PROBLEM STATEMENT » One part of the entries below is wanted: the lines from the one containing "Functions per File: No" through the one containing "Header File: Prototypes". Write those out exactly and nothing else.

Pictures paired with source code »
**********
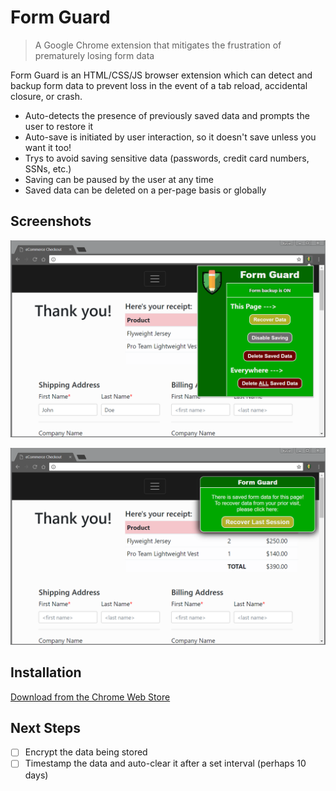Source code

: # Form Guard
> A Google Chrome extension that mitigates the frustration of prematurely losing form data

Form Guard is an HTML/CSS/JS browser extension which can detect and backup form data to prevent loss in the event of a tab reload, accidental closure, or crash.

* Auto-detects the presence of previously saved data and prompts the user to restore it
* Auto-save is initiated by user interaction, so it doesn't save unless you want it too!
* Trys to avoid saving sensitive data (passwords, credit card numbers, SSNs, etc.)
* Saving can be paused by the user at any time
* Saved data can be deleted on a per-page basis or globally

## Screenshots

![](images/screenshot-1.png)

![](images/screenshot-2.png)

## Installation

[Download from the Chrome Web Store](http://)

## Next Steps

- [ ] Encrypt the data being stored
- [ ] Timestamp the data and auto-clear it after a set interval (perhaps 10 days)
**********
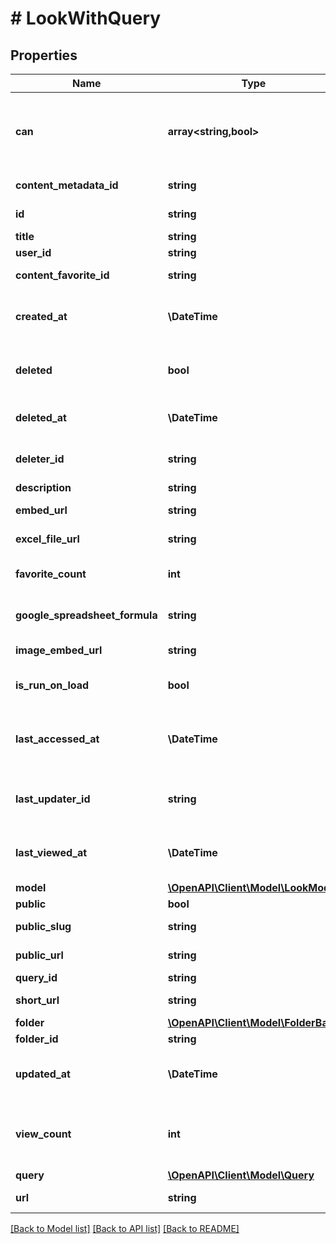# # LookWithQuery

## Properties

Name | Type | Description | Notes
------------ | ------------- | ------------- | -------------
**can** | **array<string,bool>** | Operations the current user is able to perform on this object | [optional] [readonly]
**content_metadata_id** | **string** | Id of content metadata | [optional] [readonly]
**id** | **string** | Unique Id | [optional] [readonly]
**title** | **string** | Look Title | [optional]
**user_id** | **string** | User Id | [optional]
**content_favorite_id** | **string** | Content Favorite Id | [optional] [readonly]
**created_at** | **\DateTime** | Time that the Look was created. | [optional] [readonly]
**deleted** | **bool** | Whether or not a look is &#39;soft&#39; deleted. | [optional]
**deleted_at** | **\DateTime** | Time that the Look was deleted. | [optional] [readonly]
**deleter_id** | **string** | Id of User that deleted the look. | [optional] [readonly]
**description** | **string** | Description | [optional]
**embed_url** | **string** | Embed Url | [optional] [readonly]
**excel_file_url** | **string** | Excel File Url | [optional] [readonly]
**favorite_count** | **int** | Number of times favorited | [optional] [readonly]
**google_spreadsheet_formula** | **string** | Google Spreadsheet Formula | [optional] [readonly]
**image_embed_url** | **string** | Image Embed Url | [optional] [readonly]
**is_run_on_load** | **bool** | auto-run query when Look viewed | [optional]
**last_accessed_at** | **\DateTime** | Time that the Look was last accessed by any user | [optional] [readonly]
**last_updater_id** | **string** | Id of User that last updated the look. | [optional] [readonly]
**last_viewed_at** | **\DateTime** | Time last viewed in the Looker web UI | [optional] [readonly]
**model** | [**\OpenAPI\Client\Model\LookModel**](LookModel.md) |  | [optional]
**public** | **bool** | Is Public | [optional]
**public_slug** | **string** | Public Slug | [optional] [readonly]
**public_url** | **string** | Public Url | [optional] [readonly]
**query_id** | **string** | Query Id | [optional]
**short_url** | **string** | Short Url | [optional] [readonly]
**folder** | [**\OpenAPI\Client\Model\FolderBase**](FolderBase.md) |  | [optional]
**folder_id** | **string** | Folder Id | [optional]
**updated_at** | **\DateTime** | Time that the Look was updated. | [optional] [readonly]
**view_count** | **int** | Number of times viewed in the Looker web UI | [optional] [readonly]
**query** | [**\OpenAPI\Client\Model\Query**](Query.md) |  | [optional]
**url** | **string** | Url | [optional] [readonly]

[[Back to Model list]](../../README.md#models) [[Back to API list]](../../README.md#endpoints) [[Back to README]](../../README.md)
**********
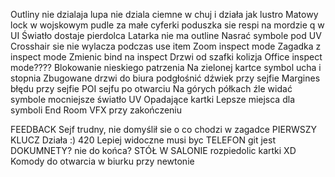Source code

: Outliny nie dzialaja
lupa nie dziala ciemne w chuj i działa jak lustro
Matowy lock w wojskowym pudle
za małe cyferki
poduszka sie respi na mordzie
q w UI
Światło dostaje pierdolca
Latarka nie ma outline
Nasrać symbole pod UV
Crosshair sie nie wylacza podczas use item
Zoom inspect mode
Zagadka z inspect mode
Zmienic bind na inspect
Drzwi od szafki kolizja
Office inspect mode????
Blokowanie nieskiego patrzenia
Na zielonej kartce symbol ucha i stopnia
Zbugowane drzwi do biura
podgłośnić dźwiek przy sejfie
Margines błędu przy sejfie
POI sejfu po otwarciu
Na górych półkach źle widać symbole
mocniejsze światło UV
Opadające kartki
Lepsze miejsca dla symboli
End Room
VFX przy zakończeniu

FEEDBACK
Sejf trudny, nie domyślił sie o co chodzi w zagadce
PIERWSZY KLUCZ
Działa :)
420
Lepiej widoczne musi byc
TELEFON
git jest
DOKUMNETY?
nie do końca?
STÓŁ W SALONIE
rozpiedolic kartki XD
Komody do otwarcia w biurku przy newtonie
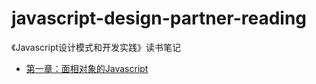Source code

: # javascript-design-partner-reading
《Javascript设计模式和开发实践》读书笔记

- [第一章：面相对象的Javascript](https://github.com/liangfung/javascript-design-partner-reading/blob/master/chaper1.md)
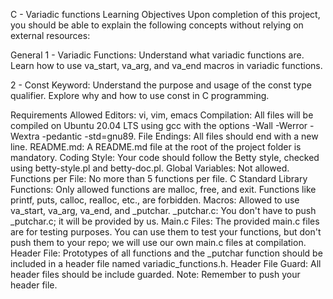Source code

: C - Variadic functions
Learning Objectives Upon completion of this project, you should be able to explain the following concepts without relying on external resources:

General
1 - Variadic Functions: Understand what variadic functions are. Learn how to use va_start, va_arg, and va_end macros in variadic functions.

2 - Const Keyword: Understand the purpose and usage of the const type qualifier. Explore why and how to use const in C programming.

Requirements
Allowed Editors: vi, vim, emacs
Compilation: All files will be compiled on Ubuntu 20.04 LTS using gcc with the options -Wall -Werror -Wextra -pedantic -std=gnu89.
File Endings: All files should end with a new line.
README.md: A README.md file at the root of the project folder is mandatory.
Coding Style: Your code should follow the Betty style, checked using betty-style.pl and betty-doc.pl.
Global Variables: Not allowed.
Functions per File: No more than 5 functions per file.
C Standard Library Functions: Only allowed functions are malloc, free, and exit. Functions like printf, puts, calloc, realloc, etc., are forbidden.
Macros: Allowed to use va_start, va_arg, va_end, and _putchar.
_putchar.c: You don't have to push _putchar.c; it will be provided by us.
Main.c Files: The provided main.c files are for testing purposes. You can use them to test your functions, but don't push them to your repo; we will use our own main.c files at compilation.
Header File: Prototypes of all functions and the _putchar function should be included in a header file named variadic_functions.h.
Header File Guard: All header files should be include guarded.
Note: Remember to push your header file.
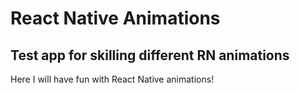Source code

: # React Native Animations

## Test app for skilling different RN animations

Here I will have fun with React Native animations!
**********
ANSWER BOX »
Functions per File: No more than 5 functions per file.
C Standard Library Functions: Only allowed functions are malloc, free, and exit. Functions like printf, puts, calloc, realloc, etc., are forbidden.
Macros: Allowed to use va_start, va_arg, va_end, and _putchar.
_putchar.c: You don't have to push _putchar.c; it will be provided by us.
Main.c Files: The provided main.c files are for testing purposes. You can use them to test your functions, but don't push them to your repo; we will use our own main.c files at compilation.
Header File: Prototypes of all functions and the _putchar function should be included in a header file named variadic_functions.h.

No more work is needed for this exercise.